Every time I see a client importing unsigned code with no evidence anyone they trust has reviewed it, I flag it as a supply chain attack vector in their audit and recommend mitigations.
Some roll their eyes, but I will continue to defend it is a serious issue almost every company has, particularly since I have exploited this multiple times to prove a point by buying a lapsed domain name that mirrors JS many companies import ;)
If projects are importing tens or hundreds of third party libs without any kind of validation or review the process is fatally flawed.
Whatever the language or repository system reusing libraries like React, Requests, Apache commons, or lodash make sense after reviewing the pros and cons (functionality, security, size, performance etc). But blindly adding small repositories to your packages file without understanding the implications is only increasing the risk of trouble.

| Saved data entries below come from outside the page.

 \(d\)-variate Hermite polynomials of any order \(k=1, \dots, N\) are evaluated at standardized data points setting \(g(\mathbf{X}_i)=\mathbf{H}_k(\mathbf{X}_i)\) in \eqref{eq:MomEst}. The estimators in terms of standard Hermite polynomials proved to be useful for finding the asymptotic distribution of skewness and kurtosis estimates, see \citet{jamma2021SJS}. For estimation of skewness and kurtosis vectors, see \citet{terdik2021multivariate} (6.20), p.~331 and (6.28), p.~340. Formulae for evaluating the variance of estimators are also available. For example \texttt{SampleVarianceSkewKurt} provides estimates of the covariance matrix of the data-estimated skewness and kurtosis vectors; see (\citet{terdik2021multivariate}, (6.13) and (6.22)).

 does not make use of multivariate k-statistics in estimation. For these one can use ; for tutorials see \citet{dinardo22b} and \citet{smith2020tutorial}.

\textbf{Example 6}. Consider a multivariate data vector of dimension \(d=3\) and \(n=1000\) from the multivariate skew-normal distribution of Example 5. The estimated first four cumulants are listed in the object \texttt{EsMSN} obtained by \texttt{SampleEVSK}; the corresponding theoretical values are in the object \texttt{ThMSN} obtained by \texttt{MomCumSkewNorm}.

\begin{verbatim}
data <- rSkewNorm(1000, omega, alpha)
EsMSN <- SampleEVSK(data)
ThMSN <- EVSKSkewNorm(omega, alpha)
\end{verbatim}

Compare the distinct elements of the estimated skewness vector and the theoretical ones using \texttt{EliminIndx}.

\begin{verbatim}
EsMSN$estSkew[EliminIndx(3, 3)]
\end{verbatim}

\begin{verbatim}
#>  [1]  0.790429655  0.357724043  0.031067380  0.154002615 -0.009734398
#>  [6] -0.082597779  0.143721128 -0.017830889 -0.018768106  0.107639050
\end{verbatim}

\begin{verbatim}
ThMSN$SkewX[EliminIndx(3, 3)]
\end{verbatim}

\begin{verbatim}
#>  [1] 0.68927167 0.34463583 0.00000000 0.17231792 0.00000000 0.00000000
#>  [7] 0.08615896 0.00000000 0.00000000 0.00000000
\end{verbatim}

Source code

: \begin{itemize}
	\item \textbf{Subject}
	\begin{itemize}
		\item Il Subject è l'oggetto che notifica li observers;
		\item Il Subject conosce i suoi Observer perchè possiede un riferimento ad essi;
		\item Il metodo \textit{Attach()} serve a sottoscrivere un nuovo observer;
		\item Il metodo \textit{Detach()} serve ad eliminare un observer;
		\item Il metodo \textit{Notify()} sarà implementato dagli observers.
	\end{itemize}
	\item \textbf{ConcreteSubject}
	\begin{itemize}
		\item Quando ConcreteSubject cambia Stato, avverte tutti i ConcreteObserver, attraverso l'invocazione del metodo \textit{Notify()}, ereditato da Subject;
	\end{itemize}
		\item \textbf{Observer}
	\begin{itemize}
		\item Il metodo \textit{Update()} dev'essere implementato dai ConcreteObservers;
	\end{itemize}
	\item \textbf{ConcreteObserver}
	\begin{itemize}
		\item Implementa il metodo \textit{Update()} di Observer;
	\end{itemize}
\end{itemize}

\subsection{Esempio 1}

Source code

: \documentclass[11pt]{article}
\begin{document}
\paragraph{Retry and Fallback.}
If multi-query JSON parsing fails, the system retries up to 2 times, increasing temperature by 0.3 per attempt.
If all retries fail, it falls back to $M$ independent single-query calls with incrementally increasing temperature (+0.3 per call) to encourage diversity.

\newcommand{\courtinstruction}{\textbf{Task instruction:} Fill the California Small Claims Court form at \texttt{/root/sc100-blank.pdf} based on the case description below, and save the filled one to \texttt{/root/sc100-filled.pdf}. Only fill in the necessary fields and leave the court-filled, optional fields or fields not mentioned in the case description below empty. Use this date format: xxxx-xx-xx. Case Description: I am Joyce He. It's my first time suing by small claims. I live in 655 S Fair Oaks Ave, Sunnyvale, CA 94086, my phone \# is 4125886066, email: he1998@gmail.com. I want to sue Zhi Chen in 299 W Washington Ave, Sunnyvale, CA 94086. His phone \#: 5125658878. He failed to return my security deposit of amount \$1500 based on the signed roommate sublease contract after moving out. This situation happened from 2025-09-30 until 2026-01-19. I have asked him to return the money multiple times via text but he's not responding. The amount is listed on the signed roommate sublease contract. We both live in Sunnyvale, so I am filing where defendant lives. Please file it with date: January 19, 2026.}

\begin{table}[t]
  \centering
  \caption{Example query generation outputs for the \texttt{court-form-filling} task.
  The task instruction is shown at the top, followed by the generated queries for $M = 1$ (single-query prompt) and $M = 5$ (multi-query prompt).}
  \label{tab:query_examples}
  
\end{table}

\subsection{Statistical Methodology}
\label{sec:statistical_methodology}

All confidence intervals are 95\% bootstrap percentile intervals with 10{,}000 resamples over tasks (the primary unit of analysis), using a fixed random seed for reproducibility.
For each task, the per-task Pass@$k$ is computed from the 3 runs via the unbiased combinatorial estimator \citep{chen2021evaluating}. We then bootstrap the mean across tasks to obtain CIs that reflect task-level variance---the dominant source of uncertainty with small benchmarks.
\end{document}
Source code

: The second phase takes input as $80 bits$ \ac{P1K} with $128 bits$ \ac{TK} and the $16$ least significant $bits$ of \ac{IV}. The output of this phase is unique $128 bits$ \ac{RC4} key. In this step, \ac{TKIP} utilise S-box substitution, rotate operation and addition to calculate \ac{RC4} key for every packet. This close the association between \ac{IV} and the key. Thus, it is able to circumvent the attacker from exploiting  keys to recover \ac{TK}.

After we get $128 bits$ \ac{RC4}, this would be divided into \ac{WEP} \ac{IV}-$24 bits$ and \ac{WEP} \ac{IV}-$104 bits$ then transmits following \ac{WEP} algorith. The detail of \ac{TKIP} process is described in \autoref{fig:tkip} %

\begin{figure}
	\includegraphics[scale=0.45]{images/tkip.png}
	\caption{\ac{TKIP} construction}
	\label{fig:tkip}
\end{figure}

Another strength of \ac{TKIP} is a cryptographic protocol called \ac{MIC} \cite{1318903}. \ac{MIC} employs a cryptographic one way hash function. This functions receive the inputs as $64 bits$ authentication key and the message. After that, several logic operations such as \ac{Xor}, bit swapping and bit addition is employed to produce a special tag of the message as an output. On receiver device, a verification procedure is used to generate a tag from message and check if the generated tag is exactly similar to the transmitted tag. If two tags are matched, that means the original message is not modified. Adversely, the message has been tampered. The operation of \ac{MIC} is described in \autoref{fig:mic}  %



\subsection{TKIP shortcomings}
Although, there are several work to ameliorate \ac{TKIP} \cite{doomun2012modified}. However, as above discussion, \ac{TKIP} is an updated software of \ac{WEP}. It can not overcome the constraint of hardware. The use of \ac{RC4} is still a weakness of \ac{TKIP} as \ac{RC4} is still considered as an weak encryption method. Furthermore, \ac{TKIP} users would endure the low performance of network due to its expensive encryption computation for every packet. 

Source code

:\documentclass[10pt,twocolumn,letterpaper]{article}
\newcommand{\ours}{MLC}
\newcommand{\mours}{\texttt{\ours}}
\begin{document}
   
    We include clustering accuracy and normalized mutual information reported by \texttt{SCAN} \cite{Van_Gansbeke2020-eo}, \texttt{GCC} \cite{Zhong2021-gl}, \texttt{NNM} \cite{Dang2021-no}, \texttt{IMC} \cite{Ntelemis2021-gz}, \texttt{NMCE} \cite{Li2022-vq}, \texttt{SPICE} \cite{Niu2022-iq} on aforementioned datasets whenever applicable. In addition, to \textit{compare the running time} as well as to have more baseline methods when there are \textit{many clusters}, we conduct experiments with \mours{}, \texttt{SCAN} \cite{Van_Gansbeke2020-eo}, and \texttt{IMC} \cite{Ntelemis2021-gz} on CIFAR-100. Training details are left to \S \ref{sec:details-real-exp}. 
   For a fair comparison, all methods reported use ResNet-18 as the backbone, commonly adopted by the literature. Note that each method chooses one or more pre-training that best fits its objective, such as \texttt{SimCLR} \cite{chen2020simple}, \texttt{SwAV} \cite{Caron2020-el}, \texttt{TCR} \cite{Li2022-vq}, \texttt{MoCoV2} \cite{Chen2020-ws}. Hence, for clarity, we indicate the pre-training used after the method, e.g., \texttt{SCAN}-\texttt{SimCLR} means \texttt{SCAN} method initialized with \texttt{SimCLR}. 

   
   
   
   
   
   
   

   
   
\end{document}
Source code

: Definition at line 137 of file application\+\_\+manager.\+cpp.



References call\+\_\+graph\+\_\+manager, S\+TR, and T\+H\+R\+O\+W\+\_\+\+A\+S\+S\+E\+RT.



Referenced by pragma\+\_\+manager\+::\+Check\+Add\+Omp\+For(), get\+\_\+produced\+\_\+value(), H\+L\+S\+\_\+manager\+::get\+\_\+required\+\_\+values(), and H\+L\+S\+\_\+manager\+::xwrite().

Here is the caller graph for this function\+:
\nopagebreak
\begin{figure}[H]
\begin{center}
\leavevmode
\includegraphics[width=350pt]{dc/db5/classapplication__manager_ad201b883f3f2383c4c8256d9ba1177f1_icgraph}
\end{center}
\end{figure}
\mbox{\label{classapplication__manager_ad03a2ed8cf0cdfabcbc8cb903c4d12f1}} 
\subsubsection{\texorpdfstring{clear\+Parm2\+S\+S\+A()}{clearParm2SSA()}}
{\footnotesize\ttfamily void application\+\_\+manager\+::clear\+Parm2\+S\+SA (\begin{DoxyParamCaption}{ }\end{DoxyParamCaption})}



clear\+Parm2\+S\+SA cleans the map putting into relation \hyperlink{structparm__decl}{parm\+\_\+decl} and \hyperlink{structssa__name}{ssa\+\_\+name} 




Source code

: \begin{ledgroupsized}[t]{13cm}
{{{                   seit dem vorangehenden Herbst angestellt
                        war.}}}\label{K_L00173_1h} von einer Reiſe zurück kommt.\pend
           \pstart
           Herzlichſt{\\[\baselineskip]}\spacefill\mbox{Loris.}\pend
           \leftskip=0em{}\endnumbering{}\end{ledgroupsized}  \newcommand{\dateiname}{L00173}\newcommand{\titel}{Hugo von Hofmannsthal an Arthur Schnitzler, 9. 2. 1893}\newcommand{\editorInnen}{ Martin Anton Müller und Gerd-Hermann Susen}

Node and npm for some reason seems to have encouraged this - remember leftpad.
A meta repository that lists versions reviewed by a trusted group of people? It would ad latency to bug fixes and limit the amount of available libraries, but would prevent single developers from taking down the ecosystem on a whim.
This is what `npm audit` and GitHub "DependendaBot" are both doing (originally in parallel with their own meta-databases, though now that GitHub owns npm things are lot tighter integrated, it sounds like).
Admittedly:
A) Both of these meta-repository tools are reactive rather than proactive: they flag bad versions rather than known good versions.
B) It doesn't take too many HN searches to find people don't trust `npm audit` or DependaBot either because both have provided a lot of false positives and false negatives over the years.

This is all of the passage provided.